Task statement: The lines below, all of them, should be returned exactly as they appear.

Start of Dataset records

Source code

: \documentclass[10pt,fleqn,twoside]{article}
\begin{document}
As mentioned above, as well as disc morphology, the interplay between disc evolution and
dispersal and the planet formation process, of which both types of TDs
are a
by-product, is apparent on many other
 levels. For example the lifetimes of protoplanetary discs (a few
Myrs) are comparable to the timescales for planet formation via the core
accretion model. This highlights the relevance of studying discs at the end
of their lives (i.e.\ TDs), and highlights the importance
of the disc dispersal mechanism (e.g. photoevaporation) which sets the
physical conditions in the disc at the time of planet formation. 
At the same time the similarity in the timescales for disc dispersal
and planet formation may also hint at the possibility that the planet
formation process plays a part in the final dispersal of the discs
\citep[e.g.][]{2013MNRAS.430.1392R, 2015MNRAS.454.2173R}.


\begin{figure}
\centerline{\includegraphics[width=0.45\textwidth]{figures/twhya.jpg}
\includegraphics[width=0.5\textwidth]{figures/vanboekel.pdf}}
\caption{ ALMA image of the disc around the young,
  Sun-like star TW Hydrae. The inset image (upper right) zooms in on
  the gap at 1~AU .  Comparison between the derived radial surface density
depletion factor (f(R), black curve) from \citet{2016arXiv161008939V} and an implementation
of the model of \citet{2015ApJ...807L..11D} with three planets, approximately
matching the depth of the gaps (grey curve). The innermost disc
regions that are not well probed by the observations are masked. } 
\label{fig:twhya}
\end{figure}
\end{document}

End of Dataset records

Exercise response:
Source code

: \documentclass[10pt,fleqn,twoside]{article}
\begin{document}
As mentioned above, as well as disc morphology, the interplay between disc evolution and
dispersal and the planet formation process, of which both types of TDs
are a
by-product, is apparent on many other
 levels. For example the lifetimes of protoplanetary discs (a few
Myrs) are comparable to the timescales for planet formation via the core
accretion model. This highlights the relevance of studying discs at the end
of their lives (i.e.\ TDs), and highlights the importance
of the disc dispersal mechanism (e.g. photoevaporation) which sets the
physical conditions in the disc at the time of planet formation. 
At the same time the similarity in the timescales for disc dispersal
and planet formation may also hint at the possibility that the planet
formation process plays a part in the final dispersal of the discs
\citep[e.g.][]{2013MNRAS.430.1392R, 2015MNRAS.454.2173R}.


\begin{figure}
\centerline{\includegraphics[width=0.45\textwidth]{figures/twhya.jpg}
\includegraphics[width=0.5\textwidth]{figures/vanboekel.pdf}}
\caption{ ALMA image of the disc around the young,
  Sun-like star TW Hydrae. The inset image (upper right) zooms in on
  the gap at 1~AU .  Comparison between the derived radial surface density
depletion factor (f(R), black curve) from \citet{2016arXiv161008939V} and an implementation
of the model of \citet{2015ApJ...807L..11D} with three planets, approximately
matching the depth of the gaps (grey curve). The innermost disc
regions that are not well probed by the observations are masked. } 
\label{fig:twhya}
\end{figure}
\end{document}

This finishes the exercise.